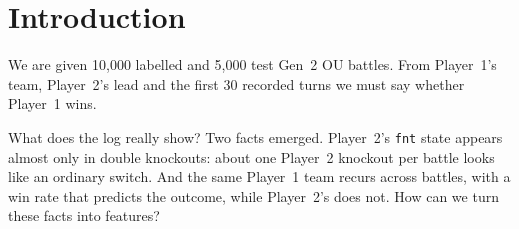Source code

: \section{Introduction}
\label{sec:intro}

We are given 10,000 labelled and 5,000 test Gen~2 OU battles. From Player~1's team, Player~2's lead and the
first 30 recorded turns we must say whether Player~1 wins.

What does the log really show? Two facts emerged. Player~2's
\texttt{fnt} state appears almost only in double knockouts: about one Player~2 knockout per battle
looks like an ordinary switch. And the same Player~1 team recurs across battles, with a win rate
that predicts the outcome, while Player~2's does not. How can we turn these facts into features?
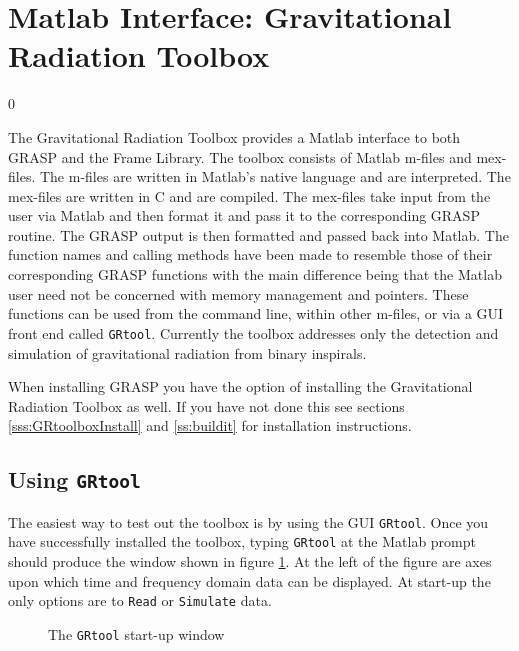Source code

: %

\section{Matlab Interface: Gravitational Radiation Toolbox}
\label{s:GRtoolbox}
\setcounter{equation}0

The Gravitational Radiation Toolbox provides a
Matlab interface to both GRASP and the Frame Library. 
The toolbox consists of Matlab m-files and mex-files. The m-files are written
in Matlab's native language and are interpreted. The mex-files are written in
C and are compiled. The mex-files take input from the user via Matlab and
then format it and pass it to the corresponding GRASP routine. The GRASP
output is then formatted and passed back into Matlab. The function names and
calling methods have been made to resemble those of their corresponding GRASP
functions with the main difference being that the Matlab user need not be
concerned with memory management and pointers. These functions can be used
from the command line, within other m-files, or via a GUI front end called
\texttt{GRtool}. Currently the toolbox addresses only the detection and simulation
of gravitational radiation from binary inspirals.

When installing GRASP you have the option of installing the Gravitational 
Radiation Toolbox as well. If you have not done this see sections 
\ref{sss:GRtoolboxInstall} and \ref{ss:buildit}
for installation instructions.
\clearpage

\subsection{Using {\tt GRtool}}
\label{ss:GRtool}

The easiest way to test out the toolbox is by using the GUI \texttt{GRtool}.
Once you have successfully installed the toolbox, typing \texttt{GRtool} at
the Matlab prompt should produce the window shown in figure \ref{f:startup}. At
the left of the figure are axes upon which time and frequency domain data can
be displayed. At start-up the only options are to \texttt{Read} or
\texttt{Simulate} data.

\begin{figure}[h]
\begin{center}
\caption{ \label{f:startup}
The \texttt{GRtool} start-up window}
\end{center}
\end{figure}

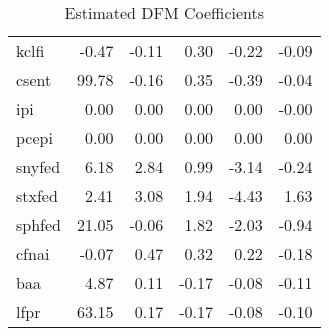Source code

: \documentclass[11pt, letterpaper]{article}\usepackage[]{graphicx}\usepackage[]{color}
\begin{document}
\begin{table}[H]
\begin{tabular}{lrrrrr}
  kclfi & -0.47 & -0.11 & 0.30 & -0.22 & -0.09 \\ 
  csent & 99.78 & -0.16 & 0.35 & -0.39 & -0.04 \\ 
  ipi & 0.00 & 0.00 & 0.00 & 0.00 & -0.00 \\ 
  pcepi & 0.00 & 0.00 & 0.00 & 0.00 & 0.00 \\ 
  snyfed & 6.18 & 2.84 & 0.99 & -3.14 & -0.24 \\ 
  stxfed & 2.41 & 3.08 & 1.94 & -4.43 & 1.63 \\ 
  sphfed & 21.05 & -0.06 & 1.82 & -2.03 & -0.94 \\ 
  cfnai & -0.07 & 0.47 & 0.32 & 0.22 & -0.18 \\ 
  baa & 4.87 & 0.11 & -0.17 & -0.08 & -0.11 \\ 
  lfpr & 63.15 & 0.17 & -0.17 & -0.08 & -0.10 \\ 
   \hline
\end{tabular}
\endgroup
\caption{Estimated DFM Coefficients} 
\end{table}
\end{document}

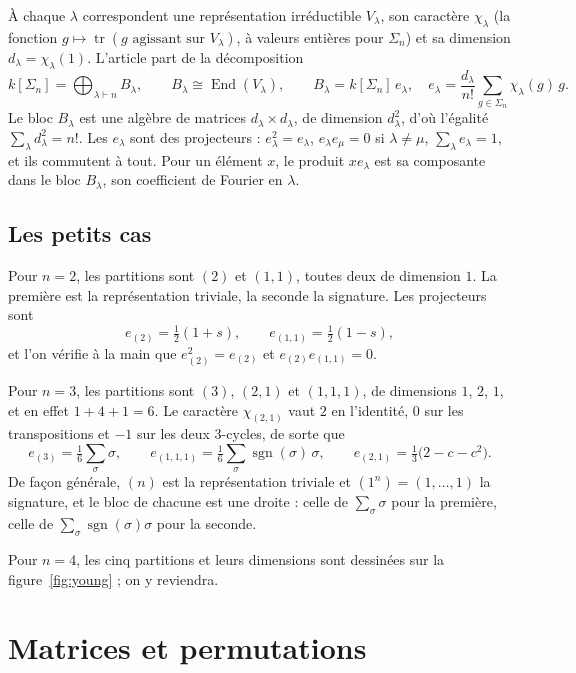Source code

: \documentclass[11pt,a4paper]{amsart}
\theoremstyle{definition}
\theoremstyle{plain}
\theoremstyle{remark}
\newcommand{\End}{\operatorname{End}}
\newcommand{\sgn}{\operatorname{sgn}}
\newcommand{\tr}{\operatorname{tr}}
\begin{document}
À chaque $\lambda$ correspondent une représentation irréductible $V_\lambda$, son caractère $\chi_\lambda$ (la fonction $g \mapsto \tr(g \text{ agissant sur } V_\lambda)$, à valeurs entières pour $\Sigma_n$) et sa dimension $d_\lambda = \chi_\lambda(1)$. L'article part de la décomposition
\[
k[\Sigma_n] = \bigoplus_{\lambda \vdash n} B_\lambda, \qquad B_\lambda \cong \End(V_\lambda), \qquad B_\lambda = k[\Sigma_n]\, e_\lambda, \quad e_\lambda = \frac{d_\lambda}{n!} \sum_{g \in \Sigma_n} \chi_\lambda(g)\, g .
\]
Le bloc $B_\lambda$ est une algèbre de matrices $d_\lambda \times d_\lambda$, de dimension $d_\lambda^2$, d'où l'égalité $\sum_\lambda d_\lambda^2 = n!$. Les $e_\lambda$ sont des projecteurs : $e_\lambda^2 = e_\lambda$, $e_\lambda e_\mu = 0$ si $\lambda \ne \mu$, $\sum_\lambda e_\lambda = 1$, et ils commutent à tout. Pour un élément $x$, le produit $x e_\lambda$ est sa composante dans le bloc $B_\lambda$, son \og coefficient de Fourier\fg{} en $\lambda$.

\subsection{Les petits cas}

Pour $n = 2$, les partitions sont $(2)$ et $(1,1)$, toutes deux de dimension $1$. La première est la représentation triviale, la seconde la signature. Les projecteurs sont
\[
e_{(2)} = \tfrac12 (1 + s), \qquad e_{(1,1)} = \tfrac12 (1 - s),
\]
et l'on vérifie à la main que $e_{(2)}^2 = e_{(2)}$ et $e_{(2)} e_{(1,1)} = 0$.

Pour $n = 3$, les partitions sont $(3)$, $(2,1)$ et $(1,1,1)$, de dimensions $1$, $2$, $1$, et en effet $1 + 4 + 1 = 6$. Le caractère $\chi_{(2,1)}$ vaut $2$ en l'identité, $0$ sur les transpositions et $-1$ sur les deux $3$-cycles, de sorte que
\[
e_{(3)} = \tfrac16 \sum_\sigma \sigma, \qquad e_{(1,1,1)} = \tfrac16 \sum_\sigma \sgn(\sigma)\, \sigma, \qquad e_{(2,1)} = \tfrac13 \bigl(2 - c - c^2\bigr).
\]
De façon générale, $(n)$ est la représentation triviale et $(1^n) = (1, \dots, 1)$ la signature, et le bloc de chacune est une droite : celle de $\sum_\sigma \sigma$ pour la première, celle de $\sum_\sigma \sgn(\sigma)\sigma$ pour la seconde.

Pour $n = 4$, les cinq partitions et leurs dimensions sont dessinées sur la figure~\ref{fig:young} ; on y reviendra.

\section{Matrices et permutations}
\end{document}
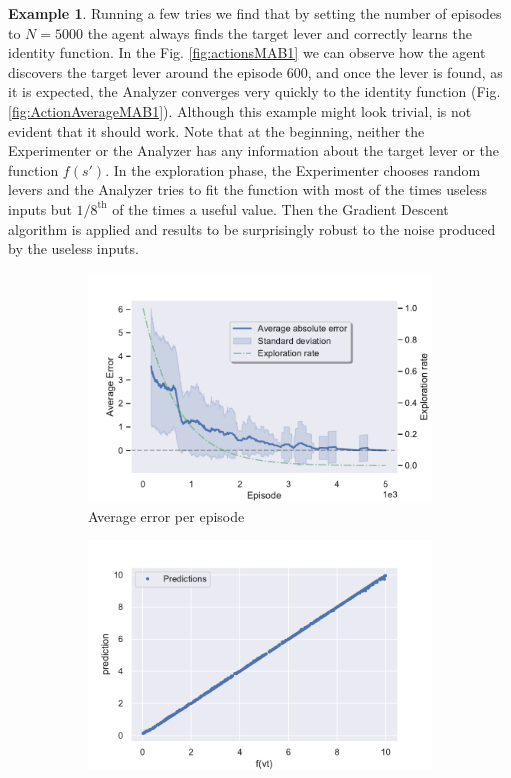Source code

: \documentclass[11pt,a4paper,twoside]{report}
\newcommand{\+}{\textnormal{+} }
\theoremstyle{definition}
\newtheorem{myex}[mythm]{Example}
\numberwithin{equation}{chapter}
\begin{document}
\begin{myex}
    Running a few tries we find that by setting the number of episodes to
    $N=5000$ the agent always finds the target lever and correctly learns the
    identity function. In the Fig. \ref{fig:actionsMAB1} we can observe how the
    agent discovers the target lever around the episode 600, and once the lever
    is found, as it is expected, the Analyzer converges very quickly to the
    identity function (Fig. \ref{fig:ActionAverageMAB1}). Although this example
    might look trivial, is not evident that it should work. Note that at
    the beginning, neither the Experimenter or the Analyzer has any information
    about the target lever or the function $f(s')$. In the exploration phase,
    the Experimenter chooses random levers and the Analyzer tries to fit the
    function with most of the times useless inputs but $1/8^{\text{th}}$ of the
    times a useful value. Then the Gradient Descent algorithm is applied and
    results to be surprisingly robust to the noise produced by the useless inputs.
    \begin{figure}[]
      \centering
      \begin{subfigure}{.5\textwidth}
        \centering
        \includegraphics[width=1\linewidth]{figures/Error-MAB1.pdf}
        \caption{Average error per episode}
        \label{fig:ErrorAverageMAB1}
      \end{subfigure}%
      \begin{subfigure}{.5\textwidth}
        \centering
        \includegraphics[width=1\linewidth]{figures/predictions-MAB1.pdf}

\end{subfigure}
\end{figure}
\end{myex}
\end{document}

__________________________________________________

EXERCISE INSTRUCTIONS =
Your answer should be the exact lines above from the one with "in Matlab's native" through the one with "the left of", both included, and nothing besides.

TASK ANSWER =
in Matlab's native language and are interpreted. The mex-files are written in
C and are compiled. The mex-files take input from the user via Matlab and
then format it and pass it to the corresponding GRASP routine. The GRASP
output is then formatted and passed back into Matlab. The function names and
calling methods have been made to resemble those of their corresponding GRASP
functions with the main difference being that the Matlab user need not be
concerned with memory management and pointers. These functions can be used
from the command line, within other m-files, or via a GUI front end called
\texttt{GRtool}. Currently the toolbox addresses only the detection and simulation
of gravitational radiation from binary inspirals.

When installing GRASP you have the option of installing the Gravitational 
Radiation Toolbox as well. If you have not done this see sections 
\ref{sss:GRtoolboxInstall} and \ref{ss:buildit}
for installation instructions.
\clearpage

\subsection{Using {\tt GRtool}}
\label{ss:GRtool}

The easiest way to test out the toolbox is by using the GUI \texttt{GRtool}.
Once you have successfully installed the toolbox, typing \texttt{GRtool} at
the Matlab prompt should produce the window shown in figure \ref{f:startup}. At
the left of the figure are axes upon which time and frequency domain data can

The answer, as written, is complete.